The story may not be glitz and glamour, but it is all mine, as truthfully as I can tell it:
# 1 Early life- I was Born in East Chicago, Indiana to parents who had followed the endless waves of African Americans who left the Deep South in the 1940-1950s.
They were searching for better lives and opportunities in the North. They knew of the mills and factories that existed there, and they wanted a taste of what they felt would be a better life for themselves. My father worked at the steel mill (Inland Steel) https://youtu.be/5xFRjC_IZ-g and mom worked various jobs to keep me and my seven siblings with food and shelter. If there hadn’t been so many mouths to feed, their combined incomes would have provided a comfortable living for themselves, but 8 kids is a great deal of responsibility.

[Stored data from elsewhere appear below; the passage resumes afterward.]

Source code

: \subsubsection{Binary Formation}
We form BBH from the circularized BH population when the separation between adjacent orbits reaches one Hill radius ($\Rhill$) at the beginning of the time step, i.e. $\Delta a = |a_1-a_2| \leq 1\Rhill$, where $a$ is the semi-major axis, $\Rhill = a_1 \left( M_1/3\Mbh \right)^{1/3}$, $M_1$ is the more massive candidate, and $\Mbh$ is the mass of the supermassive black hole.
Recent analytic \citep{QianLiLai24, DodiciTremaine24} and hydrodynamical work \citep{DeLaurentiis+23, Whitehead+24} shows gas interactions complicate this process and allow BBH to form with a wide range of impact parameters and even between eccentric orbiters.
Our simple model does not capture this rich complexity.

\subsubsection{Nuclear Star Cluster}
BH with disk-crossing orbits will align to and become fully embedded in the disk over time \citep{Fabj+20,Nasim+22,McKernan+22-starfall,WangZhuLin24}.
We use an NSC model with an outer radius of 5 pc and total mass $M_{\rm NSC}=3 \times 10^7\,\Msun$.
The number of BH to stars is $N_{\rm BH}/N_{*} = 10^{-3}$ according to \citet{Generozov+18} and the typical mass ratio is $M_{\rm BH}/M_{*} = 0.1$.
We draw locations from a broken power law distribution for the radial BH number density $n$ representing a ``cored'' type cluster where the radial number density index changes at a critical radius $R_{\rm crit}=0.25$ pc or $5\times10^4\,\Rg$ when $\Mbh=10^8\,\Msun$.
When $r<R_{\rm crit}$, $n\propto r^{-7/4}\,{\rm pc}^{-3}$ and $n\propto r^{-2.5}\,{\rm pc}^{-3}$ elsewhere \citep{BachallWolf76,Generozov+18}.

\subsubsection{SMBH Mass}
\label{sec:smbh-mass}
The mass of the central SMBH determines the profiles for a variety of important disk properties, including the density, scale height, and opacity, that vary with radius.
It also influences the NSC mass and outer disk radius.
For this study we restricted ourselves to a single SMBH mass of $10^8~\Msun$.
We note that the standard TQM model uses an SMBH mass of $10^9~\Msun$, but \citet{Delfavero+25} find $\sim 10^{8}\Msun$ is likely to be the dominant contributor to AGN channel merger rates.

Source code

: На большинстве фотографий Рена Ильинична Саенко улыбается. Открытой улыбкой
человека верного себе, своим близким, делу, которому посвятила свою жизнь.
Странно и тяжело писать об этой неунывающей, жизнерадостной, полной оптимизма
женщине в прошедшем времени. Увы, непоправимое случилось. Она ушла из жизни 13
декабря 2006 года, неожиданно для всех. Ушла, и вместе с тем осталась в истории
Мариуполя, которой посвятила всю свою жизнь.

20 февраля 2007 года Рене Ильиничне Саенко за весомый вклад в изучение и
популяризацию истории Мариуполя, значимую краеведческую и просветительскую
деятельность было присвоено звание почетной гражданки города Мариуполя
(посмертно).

I often think back on how crazy life must have been for them, but they did a good job of keeping us all on the straight and narrow. Perhaps having 8 kids is what helped to lead my mom to find Jesus and to become such a devout Christian and missionary. God must have told her, “Erma, you’re going to need my help with those bad-arsed kids of yours!” 🙂 just kidding. I’m absolutely positive that being in the gospel church 4 to 5 times every week kept me and my 4 brothers out of prison. I know this to be true, because I watched, as literally all of my male cousins who stayed in East Chicago and Gary, Indiana found their way into the prison system repetitively.
Being in church so often and especially at Faith Temple Church of God in Christ , I couldn’t help being consumed by the power of the tremendous talents of the wonderful Gospel choir. They sang with so much joy and conviction that it affected not only the congregation, but also the whole Block Avenue neighborhood. I remember many Sunday mornings when the choir would be singing so soulfully that the spirit was all over the place – people would walk in off the street, still in last night’s Juke-joint clothes and they’d give their lives to Jesus! That was some POWERFUL stuff!

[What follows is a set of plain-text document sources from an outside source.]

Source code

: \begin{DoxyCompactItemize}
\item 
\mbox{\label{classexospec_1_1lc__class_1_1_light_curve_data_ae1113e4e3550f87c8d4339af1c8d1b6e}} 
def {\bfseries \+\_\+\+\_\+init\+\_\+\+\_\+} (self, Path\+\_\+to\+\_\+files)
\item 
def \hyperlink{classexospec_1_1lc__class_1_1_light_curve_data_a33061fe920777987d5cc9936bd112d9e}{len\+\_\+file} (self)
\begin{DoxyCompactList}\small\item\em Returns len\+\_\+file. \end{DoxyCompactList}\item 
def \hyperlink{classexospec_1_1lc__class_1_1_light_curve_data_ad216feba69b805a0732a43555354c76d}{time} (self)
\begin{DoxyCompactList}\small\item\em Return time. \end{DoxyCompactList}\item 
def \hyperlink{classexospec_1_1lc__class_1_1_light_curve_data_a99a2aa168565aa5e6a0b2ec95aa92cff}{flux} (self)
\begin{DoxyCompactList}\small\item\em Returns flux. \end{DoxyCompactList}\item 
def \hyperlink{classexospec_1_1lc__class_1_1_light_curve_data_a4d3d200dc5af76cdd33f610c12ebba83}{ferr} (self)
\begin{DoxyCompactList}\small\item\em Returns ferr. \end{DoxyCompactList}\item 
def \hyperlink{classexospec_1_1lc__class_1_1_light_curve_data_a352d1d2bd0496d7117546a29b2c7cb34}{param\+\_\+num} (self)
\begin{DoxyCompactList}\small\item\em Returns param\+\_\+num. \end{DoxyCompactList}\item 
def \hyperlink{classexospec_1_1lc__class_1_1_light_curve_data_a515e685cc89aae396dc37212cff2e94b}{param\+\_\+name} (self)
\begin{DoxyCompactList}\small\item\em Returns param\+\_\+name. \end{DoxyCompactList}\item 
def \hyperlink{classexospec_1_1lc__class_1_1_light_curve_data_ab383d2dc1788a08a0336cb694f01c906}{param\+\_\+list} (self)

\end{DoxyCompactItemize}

One of the Church mothers, Mother Turner heard me sing and liked it. She said I needed to sing in the choir. I cheerfully agreed, and joined the Children’s choir at age 5. Someone in the Adult choir liked my voice and I was invited to sing with the young adult choir as well (that was really significant). I was the only kid in both the Children’s choir AND the Adult choir (I guess I had so much ‘devil’ in me that it took a double dose of Gospel for Jesus to get it out) LOL.
This photograph was my first solo EVER with the ‘Hallelujah Choir’ East Chicago, Indiana 1965. Mother Turner had the Deacon stand me on a table and promised me a Hot Dog if I sang the solo. Back then I REALLY LOVED HOT DOGS and I sung that song with as much passion and conviction as I could.